Offline Reinforcement Learning: Fundamental Barriers for Value Function Approximation
Yunzong Xu
Assistant Professor, Industrial & Enterprise Systems Engineering
University of Illinois at Urbana-Champaign
Abstract: We consider the offline reinforcement learning problem, where the aim is to learn a decision making policy from logged data. Offline RL -- particularly when coupled with (value) function approximation to allow for generalization in large or continuous state spaces -- is becoming increasingly relevant in practice, because it avoids costly and time-consuming online data collection and is well suited to safety-critical domains. Existing sample complexity guarantees for offline value function approximation methods typically require both (1) distributional assumptions (i.e., good coverage) and (2) representational assumptions (i.e., ability to represent some or all Q-value functions) stronger than what is required for supervised learning. However, the necessity of these conditions and the fundamental limits of offline RL are not well understood in spite of decades of research. This led Chen and Jiang (2019) to conjecture that concentrability (the most standard notion of coverage) and realizability (the weakest representation condition) alone are not sufficient for sample-efficient offline RL. We resolve this conjecture in the positive by proving that in general, even if both concentrability and realizability are satisfied, any algorithm requires sample complexity polynomial in the size of the state space to learn a non-trivial policy.

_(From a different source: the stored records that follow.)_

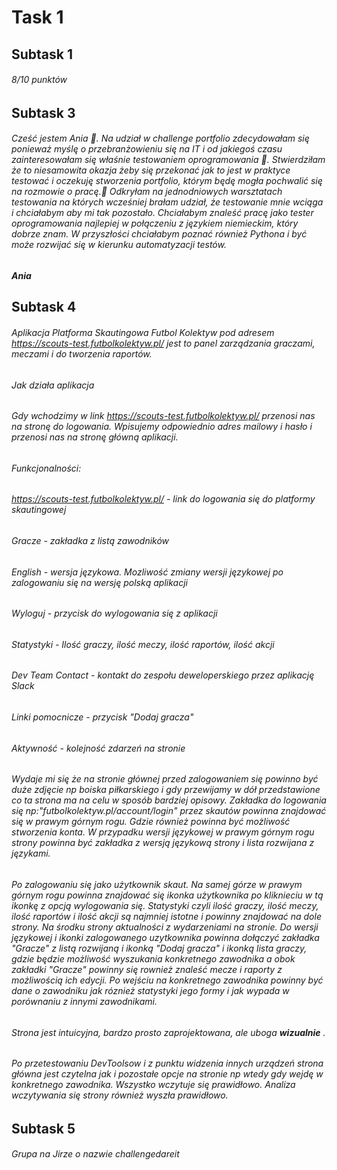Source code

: # Task 1
## Subtask 1
###### 8/10 punktów
## Subtask 3
###### Cześć jestem Ania :slightly_smiling_face:. Na udział w  challenge portfolio zdecydowałam się ponieważ myślę o przebranżowieniu się na IT i od jakiegoś czasu zainteresowałam się właśnie testowaniem oprogramowania :bug:. Stwierdziłam że to niesamowita okazja żeby się przekonać jak to jest w praktyce testować i oczekuję stworzenia portfolio, którym będę mogła pochwalić się na rozmowie o pracę.:bug: Odkryłam na jednodniowych warsztatach testowania na których wcześniej brałam udział, że testowanie mnie wciąga i chciałabym aby mi tak pozostało. Chciałabym znaleść pracę jako tester oprogramowania najlepiej w połączeniu z językiem niemieckim, który dobrze znam. W przyszłości chciałabym poznać również Pythona i być może rozwijać się w kierunku automatyzacji testów.
*__Ania__*
## Subtask 4
###### Aplikacja Platforma Skautingowa Futbol Kolektyw pod adresem https://scouts-test.futbolkolektyw.pl/ jest to panel zarządzania graczami, meczami i do tworzenia raportów.
###### Jak działa aplikacja

###### Gdy wchodzimy w link https://scouts-test.futbolkolektyw.pl/ przenosi nas na stronę do logowania. Wpisujemy odpowiednio adres mailowy i hasło i przenosi nas na stronę główną aplikacji.

###### Funkcjonalności:

###### _https://scouts-test.futbolkolektyw.pl/_ - link do logowania się do platformy skautingowej
###### _Gracze_ - zakładka z listą zawodników
###### _English_ - wersja językowa. Mozliwość zmiany wersji językowej po zalogowaniu się na wersję polską aplikacji
###### _Wyloguj_ - przycisk do wylogowania się z aplikacji
###### _Statystyki_ - Ilość graczy, ilość meczy, ilość raportów, ilość akcji
###### _Dev Team Contact_ - kontakt do zespołu deweloperskiego przez aplikację Slack
###### _Linki pomocnicze_ - przycisk "Dodaj gracza"
###### _Aktywność_ - kolejność zdarzeń na stronie

###### Wydaje mi się że na stronie głównej przed zalogowaniem się powinno być duże zdjęcie np boiska piłkarskiego i gdy przewijamy w dół przedstawione co ta strona ma na celu w sposób bardziej opisowy. Zakładka do logowania się np:"futbolkolektyw.pl/account/login"  przez skautów powinna znajdować się w prawym górnym rogu. Gdzie również powinna być możliwość stworzenia konta. W przypadku wersji językowej w prawym górnym rogu strony powinna być zakładka z wersją językową strony i lista rozwijana z językami. 
###### Po zalogowaniu się jako użytkownik skaut. Na samej górze w prawym górnym rogu powinna znajdować się ikonka użytkownika po kliknieciu w tą ikonkę z opcją wylogowania się. Statystyki czyli ilość graczy, ilość meczy, ilość raportów i ilość akcji są najmniej istotne i powinny znajdować na dole strony. Na środku strony aktualności z wydarzeniami na stronie. Do wersji językowej i ikonki zalogowanego uzytkownika powinna dołączyć zakładka "Gracze" z listą rozwijaną i ikonką "Dodaj gracza" i ikonką lista graczy, gdzie będzie możliwość wyszukania konkretnego zawodnika a obok zakładki "Gracze" powinny się rownież znaleść mecze i raporty z możliwością ich edycji. Po wejściu na konkretnego zawodnika powinny być dane o zawodniku jak róznież statystyki jego formy i jak wypada w porównaniu z innymi zawodnikami. 

###### Strona jest intuicyjna, bardzo prosto zaprojektowana, ale uboga __wizualnie__ .
###### Po przetestowaniu DevToolsow i z punktu widzenia innych urządzeń strona główna jest czytelna jak i pozostałe opcje na stronie np wtedy gdy wejdę w konkretnego zawodnika. Wszystko wczytuje się prawidłowo. Analiza wczytywania się strony również wyszła prawidłowo.
## Subtask 5
###### Grupa na Jirze o nazwie challengedareit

Our results show that sample-efficient offline reinforcement learning requires either restrictive coverage conditions or representation conditions that go beyond supervised learning, and highlight a phenomenon called over-coverage which serves as a fundamental barrier for offline value function approximation methods. A consequence of our results for reinforcement learning with linear function approximation is that the separation between online and offline RL can be arbitrarily large, even in constant dimension.
Biography: Yunzong Xu recently joined the University of Illinois Urbana-Champaign in 2024, as an assistant professor in the Department of Industrial and Enterprise Systems Engineering. He is interested in the foundations of machine learning and decision making; their connections to operations research, optimization, and probability; and their applications to social, economic, and management sciences. Before joining Illinois, he was a postdoctoral researcher in the Machine Learning & AI group at Microsoft Research. Yunzong Xu received his Ph.D. degree from MIT in 2023 and his B.S. degree from Tsinghua University in 2018.